Saved entries

╔══

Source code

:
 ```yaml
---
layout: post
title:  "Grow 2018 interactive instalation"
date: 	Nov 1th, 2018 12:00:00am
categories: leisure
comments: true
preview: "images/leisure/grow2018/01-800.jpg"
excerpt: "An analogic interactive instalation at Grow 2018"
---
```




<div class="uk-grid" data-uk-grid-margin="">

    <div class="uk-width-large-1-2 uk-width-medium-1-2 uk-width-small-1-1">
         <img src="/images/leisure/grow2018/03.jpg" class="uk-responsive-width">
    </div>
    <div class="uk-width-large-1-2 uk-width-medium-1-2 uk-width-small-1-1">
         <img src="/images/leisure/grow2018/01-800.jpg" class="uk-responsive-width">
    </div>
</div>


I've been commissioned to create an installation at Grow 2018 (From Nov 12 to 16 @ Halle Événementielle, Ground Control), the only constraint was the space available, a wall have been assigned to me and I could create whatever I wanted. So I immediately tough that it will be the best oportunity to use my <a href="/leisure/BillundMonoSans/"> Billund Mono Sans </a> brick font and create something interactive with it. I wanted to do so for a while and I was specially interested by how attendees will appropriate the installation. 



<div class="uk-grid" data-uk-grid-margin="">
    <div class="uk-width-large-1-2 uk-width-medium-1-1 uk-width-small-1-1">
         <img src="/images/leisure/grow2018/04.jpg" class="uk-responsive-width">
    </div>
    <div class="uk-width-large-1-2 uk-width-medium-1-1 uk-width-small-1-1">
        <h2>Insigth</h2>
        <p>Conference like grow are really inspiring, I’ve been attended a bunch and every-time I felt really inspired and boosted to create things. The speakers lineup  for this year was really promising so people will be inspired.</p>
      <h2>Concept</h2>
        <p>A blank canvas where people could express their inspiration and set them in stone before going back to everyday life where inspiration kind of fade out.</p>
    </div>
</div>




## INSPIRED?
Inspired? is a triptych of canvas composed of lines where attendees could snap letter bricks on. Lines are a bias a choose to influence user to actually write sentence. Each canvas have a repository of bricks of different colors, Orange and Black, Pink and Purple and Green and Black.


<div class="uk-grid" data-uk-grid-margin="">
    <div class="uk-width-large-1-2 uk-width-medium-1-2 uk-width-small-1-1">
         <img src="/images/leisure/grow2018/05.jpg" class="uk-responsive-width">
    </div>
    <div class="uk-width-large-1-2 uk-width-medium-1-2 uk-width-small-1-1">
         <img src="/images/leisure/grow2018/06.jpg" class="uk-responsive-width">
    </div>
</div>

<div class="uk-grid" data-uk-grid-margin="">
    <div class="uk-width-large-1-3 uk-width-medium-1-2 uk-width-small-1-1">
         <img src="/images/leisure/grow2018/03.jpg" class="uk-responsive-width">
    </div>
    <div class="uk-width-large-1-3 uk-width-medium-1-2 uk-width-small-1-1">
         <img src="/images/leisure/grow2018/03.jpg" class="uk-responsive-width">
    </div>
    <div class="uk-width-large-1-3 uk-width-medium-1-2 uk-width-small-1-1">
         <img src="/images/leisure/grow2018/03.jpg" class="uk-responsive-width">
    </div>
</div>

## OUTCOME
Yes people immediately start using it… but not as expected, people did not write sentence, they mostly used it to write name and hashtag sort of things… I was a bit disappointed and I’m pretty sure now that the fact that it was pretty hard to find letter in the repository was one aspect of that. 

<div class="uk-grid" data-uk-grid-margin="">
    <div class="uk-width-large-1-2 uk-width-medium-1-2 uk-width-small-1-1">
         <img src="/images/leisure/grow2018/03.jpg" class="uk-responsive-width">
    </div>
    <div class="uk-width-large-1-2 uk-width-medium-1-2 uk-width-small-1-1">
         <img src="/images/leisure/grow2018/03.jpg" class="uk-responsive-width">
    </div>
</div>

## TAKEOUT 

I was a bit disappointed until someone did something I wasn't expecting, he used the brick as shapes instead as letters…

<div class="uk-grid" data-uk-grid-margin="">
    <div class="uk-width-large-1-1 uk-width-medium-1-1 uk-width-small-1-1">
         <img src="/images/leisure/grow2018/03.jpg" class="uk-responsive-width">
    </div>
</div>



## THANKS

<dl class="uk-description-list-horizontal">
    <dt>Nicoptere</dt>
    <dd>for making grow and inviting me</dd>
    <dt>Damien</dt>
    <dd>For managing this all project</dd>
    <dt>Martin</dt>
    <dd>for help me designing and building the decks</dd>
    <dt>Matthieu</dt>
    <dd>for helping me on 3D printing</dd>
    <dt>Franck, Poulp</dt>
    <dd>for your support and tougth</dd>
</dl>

╚══

### WHAT IS NEEDED:
Where does the word "disappointed" occur in the data? Copy every line that has it.

### RESULT OF THE TASK:
Yes people immediately start using it… but not as expected, people did not write sentence, they mostly used it to write name and hashtag sort of things… I was a bit disappointed and I’m pretty sure now that the fact that it was pretty hard to find letter in the repository was one aspect of that. 
I was a bit disappointed until someone did something I wasn't expecting, he used the brick as shapes instead as letters…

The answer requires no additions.